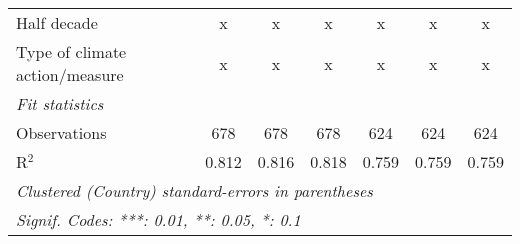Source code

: \begin{tabular}{lcccccc}
   Half decade                                          & x       & x             & x             & x             & x             & x\\  
   Type of climate action/measure                       & x       & x             & x             & x             & x             & x\\  
   \midrule \emph{Fit statistics}\\
   Observations                                         & 678     & 678           & 678           & 624           & 624           & 624\\  
   R$^2$                                                & 0.812   & 0.816         & 0.818         & 0.759         & 0.759         & 0.759\\  
   \midrule
   \multicolumn{7}{l}{\emph{Clustered (Country) standard-errors in parentheses}}\\
   \multicolumn{7}{l}{\emph{Signif. Codes: ***: 0.01, **: 0.05, *: 0.1}}\\
\end{tabular}
\par\endgroup


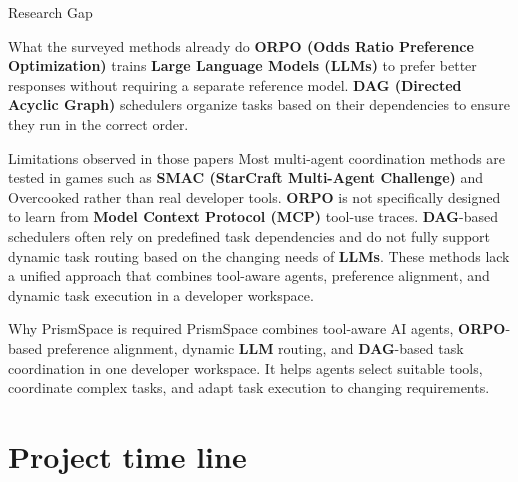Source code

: \documentclass[aspectratio=169,10pt]{beamer}
\begin{document}

\begin{frame}{Research Gap}
\vspace{-0.05cm}
\begin{block}{What the surveyed methods already do}
\footnotesize
\textbf{ORPO (Odds Ratio Preference Optimization)} trains \textbf{Large Language Models (LLMs)} to prefer better responses without requiring a separate reference model. \textbf{DAG (Directed Acyclic Graph)} schedulers organize tasks based on their dependencies to ensure they run in the correct order.
\end{block}
\vspace{0.08cm}
\begin{block}{Limitations observed in those papers}
\footnotesize
Most multi-agent coordination methods are tested in games such as \textbf{SMAC (StarCraft Multi-Agent Challenge)} and Overcooked rather than real developer tools. \textbf{ORPO} is not specifically designed to learn from \textbf{Model Context Protocol (MCP)} tool-use traces. \textbf{DAG}-based schedulers often rely on predefined task dependencies and do not fully support dynamic task routing based on the changing needs of \textbf{LLMs}. These methods lack a unified approach that combines tool-aware agents, preference alignment, and dynamic task execution in a developer workspace.
\end{block}
\vspace{0.08cm}
\begin{block}{Why PrismSpace is required}
\footnotesize
PrismSpace combines tool-aware AI agents, \textbf{ORPO}-based preference alignment, dynamic \textbf{LLM} routing, and \textbf{DAG}-based task coordination in one developer workspace. It helps agents select suitable tools, coordinate complex tasks, and adapt task execution to changing requirements.
\end{block}
\end{frame}

\ifdefined\mainliteraturereview
\else
\section{Project time line}
\end{document}
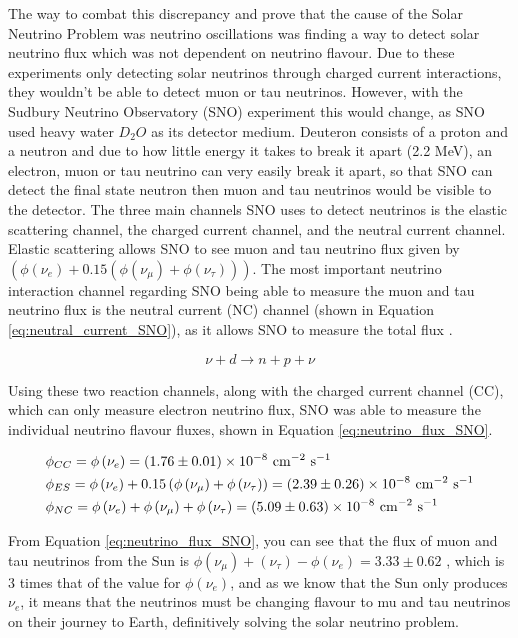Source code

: The way to combat this discrepancy and prove that the cause of the Solar Neutrino Problem was neutrino oscillations was finding a way to detect solar neutrino flux which was not dependent on neutrino flavour. Due to these experiments only detecting solar neutrinos through charged current interactions, they wouldn't be able to detect muon or tau neutrinos. However, with the Sudbury Neutrino Observatory (SNO) experiment this would change, as SNO used heavy water $D_{2}O$ as its detector medium. Deuteron consists of a proton and a neutron and due to how little energy it takes to break it apart (2.2 MeV), an electron, muon or tau neutrino can very easily break it apart, so that SNO can detect the final state neutron then muon and tau neutrinos would be visible to the detector. The three main channels SNO uses to detect neutrinos is the elastic scattering channel, the charged current channel, and the neutral current channel. Elastic scattering allows SNO to see muon and tau neutrino flux given by $(\phi(\nu_{e}) + 0.15(\phi(\nu_{\mu}) + \phi(\nu_{\tau})))$. The most important neutrino interaction channel regarding SNO being able to measure the muon and tau neutrino flux is the neutral current (NC) channel (shown in Equation \ref{eq:neutral_current_SNO}), as it allows SNO to measure the total flux \cite{krastev2002global}.

\begin{equation}
    \nu + d \rightarrow n + p + \nu
\label{eq:neutral_current_SNO}
\end{equation}

Using these two reaction channels, along with the charged current channel (CC), which can only measure electron neutrino flux, SNO was able to measure the individual neutrino flavour fluxes, shown in Equation \ref{eq:neutrino_flux_SNO}. 


\begin{align}
&\phi_{C C}=\phi\left(\nu_{e}\right)= (1.76 \pm 0.01) \times 10^{-8} \mathrm{~cm}^{-2} \mathrm{~s}^{-1} \label{eq:neutrino_flux_SNO}\\
&\phi_{E S}=\phi\left(\nu_{e}\right)+0.15\left(\phi\left(\nu_{\mu}\right)+\phi\left(\nu_{\tau}\right)\right)= (2.39 \pm 0.26) \times 10^{-8} \mathrm{~cm}^{-2} \mathrm{~s}^{-1} \notag\\
&\phi_{N C}=\phi\left(\nu_{e}\right)+\phi\left(\nu_{\mu}\right)+\phi\left(\nu_{\tau}\right) = (5.09 \pm 0.63) \times 10^{-8} \mathrm{~cm}^{-2} \mathrm{~s}^{-1} \notag
\end{align}


From Equation \ref{eq:neutrino_flux_SNO}, you can see that the flux of muon and tau neutrinos from the Sun is $\phi(\nu_{\mu}) + (\nu_{\tau}) - \phi(\nu_{e}) = 3.33 \pm 0.62$ , which is 3 times that of the value for $\phi(\nu_{e})$, and as we know that the Sun only produces $\nu_{e}$, it means that the neutrinos must be changing flavour to mu and tau neutrinos on their journey to Earth, definitively solving the solar neutrino problem. 


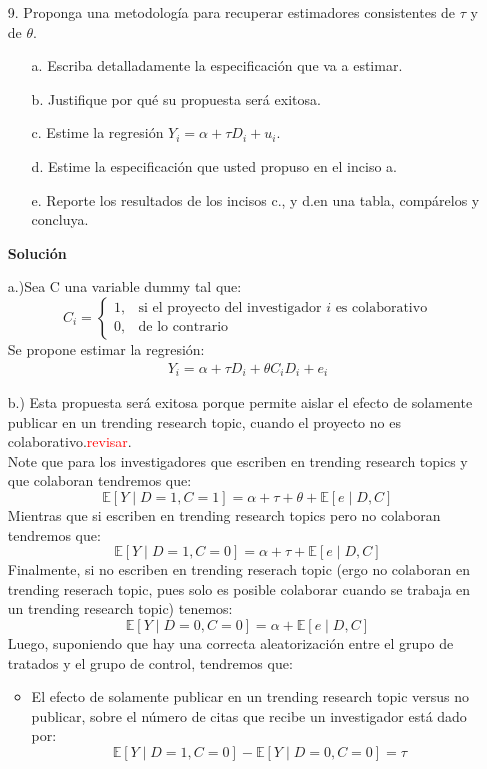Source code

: \documentclass[a4paper, answers, addpoints, 11pt]{exam}
\newenvironment{solucion}{%
  \begin{mdframed}[
    backgroundcolor=blue!5,    %
    linecolor=blue!50,          %
    linewidth=2pt,              %
    leftmargin=10pt,            %
    rightmargin=10pt,           %
    topline=true,              %
    bottomline=true,            %
    roundcorner=10pt,           %
    innerleftmargin=10pt,       %
    innerrightmargin=10pt,      %
    innerbottommargin=10pt,     %
    innertopmargin=10pt         %
  ]%
  \begin{tcolorbox}[colframe=blue!50!black, colback=blue!50, coltitle=white, sharp corners=all, boxrule=1mm, width=\textwidth, halign=left, valign=center, top=0mm, bottom=0mm, left=0mm, right=0mm] \textbf{Solución} \end{tcolorbox} }{\end{mdframed}}
\begin{document}
\begin{itemize}
    \item[9.] Proponga una metodología para recuperar estimadores consistentes de $\tau$ y de $\theta$. 

    \begin{itemize}
        \item[a.] Escriba detalladamente la especificación que va a estimar.
        

        \item[b.] Justifique por qué su propuesta será exitosa.

        \item[c.] Estime la regresión $Y_i = \alpha + \tau D_i + u_i$.

        \item[d.] Estime la especificación que usted propuso en el inciso a.

        \item[e.] Reporte los resultados de los incisos c., y d.en una tabla, compárelos y concluya. 

    \end{itemize}
     \begin{solucion}
        
        a.)Sea C una variable dummy tal que:
        \[
C_i =
\begin{cases} 
1, & \text{si el proyecto del investigador } i \text{ es colaborativo} \\
0, & \text{de lo contrario}
\end{cases}
\]
Se propone estimar la regresión: 
\begin{gather}\label{sinsesgoautores}
    Y_i = \alpha+\tau D_i + \theta C_i D_i+ e_i
\end{gather}


       


        b.) Esta propuesta será exitosa porque permite aislar el efecto de solamente publicar en un trending research topic, cuando el proyecto no es colaborativo.\textcolor{red}{revisar}. \\
          
        
        Note que para los investigadores que escriben en trending research topics y que colaboran tendremos que:
       \[
\mathbb{E}[Y \mid D=1, C=1] = \alpha + \tau + \theta +\mathbb{E}[e \mid D, C]
\]
Mientras que si escriben en trending research topics pero no colaboran tendremos que:
       \[
\mathbb{E}[Y \mid D=1, C=0] = \alpha + \tau +\mathbb{E}[e \mid D, C]  
\]
Finalmente, si no escriben en trending reserach topic (ergo no colaboran en trending reserach topic, pues solo es posible colaborar cuando se trabaja en un trending research topic) tenemos:
  \[
\mathbb{E}[Y \mid D=0, C=0] = \alpha +\mathbb{E}[e \mid D, C]  
\]
Luego, suponiendo que hay una correcta aleatorización entre el grupo de tratados y el grupo de control, tendremos que:
\begin{itemize}
    \item El efecto de solamente publicar en un trending research topic versus no publicar, sobre el número de citas que recibe un investigador está dado por:
    \[
\mathbb{E}[Y \mid D=1, C=0]- \mathbb{E}[Y \mid D=0, C=0] =  \tau   
\]


\end{itemize}
\end{solucion}
\end{itemize}
\end{document}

## [REQUIRED ACTION]
Find every line in the records that uses the string "developer", then copy it.

## [ANSWER FOR THE TASK]
Most multi-agent coordination methods are tested in games such as \textbf{SMAC (StarCraft Multi-Agent Challenge)} and Overcooked rather than real developer tools. \textbf{ORPO} is not specifically designed to learn from \textbf{Model Context Protocol (MCP)} tool-use traces. \textbf{DAG}-based schedulers often rely on predefined task dependencies and do not fully support dynamic task routing based on the changing needs of \textbf{LLMs}. These methods lack a unified approach that combines tool-aware agents, preference alignment, and dynamic task execution in a developer workspace.
PrismSpace combines tool-aware AI agents, \textbf{ORPO}-based preference alignment, dynamic \textbf{LLM} routing, and \textbf{DAG}-based task coordination in one developer workspace. It helps agents select suitable tools, coordinate complex tasks, and adapt task execution to changing requirements.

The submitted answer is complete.